L’emozione del contatto col pubblico rende magico il teatro
Viso disteso, sguardo cordiale e grandi occhi chiari.
Paolo Bonacelli, classe 1939, pochi minuti dopo il termine dello spettacolo ci accoglie in camerino, appena liberatosi dai panni di Argante, l’ipocondriaco Malato immaginario ideato nella seconda metà del XVII secolo dalla penna di Molière, già struccato e con in mano una tazza di tè. Difficile credere che dopo oltre due ore di intensa recitazione, un attore si presenti così fresco e affabile.
Due battute, non vogliamo approfittare:
Alla domanda su quale sia l’ambito professionale nel quale si è sentito maggiorente a proprio agio, tra cinema, teatro e televisione (in ognuno si è misurato abbondantemente), ci racconta con dovizia di particolari che «ognuno di essi è unico e ha dei tempi diversi…, ma l’emozione suscitata dal contatto diretto col pubblico di un teatro… beh, lo rende magico. Certo non nascondo che anche il cinema mi abbia dato grandi soddisfazioni…», ricordiamo che anche nel grande schermo ha lavorato sotto la direzione dei più grandi registi italiani e di molti stranieri, tra cui Jim Jarmush, e anche sardi (era il giudice nel Figlio di Bakunin di Cabiddu)

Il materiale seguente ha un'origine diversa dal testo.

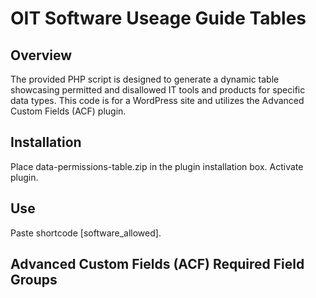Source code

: # OIT Software Useage Guide Tables

## Overview

The provided PHP script is designed to generate a dynamic table showcasing permitted and disallowed IT tools and products for specific data types. This code is for a WordPress site and utilizes the Advanced Custom Fields (ACF) plugin.

## Installation

Place data-permissions-table.zip in the plugin installation box. Activate plugin.

## Use
Paste shortcode [software_allowed].

## Advanced Custom Fields (ACF) Required Field Groups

Gli chiediamo che rapporto abbia con la Sardegna e ci racconta, punto per punto, di quando nel 1994 prese in mano la direzione artistica dell’allora Cooperativa Teatro di Sardegna (l’attuale Teatro Stabile della Sardegna), a di quando, nel 2007, in collaborazione con il Nuovo Teatro Eliseo mise in scena Aldo Moro, una tragedia italiana, scritto da Corrado Augias, fino all’ultima esibizione nuorese, nel 2012, con L’uomo prudente di Carlo Goldoni.
È quasi mezzanotte, lo lasciamo andare a cena: indossa cappotto, Borsalino verde e occhialini e ci saluta con un sorriso.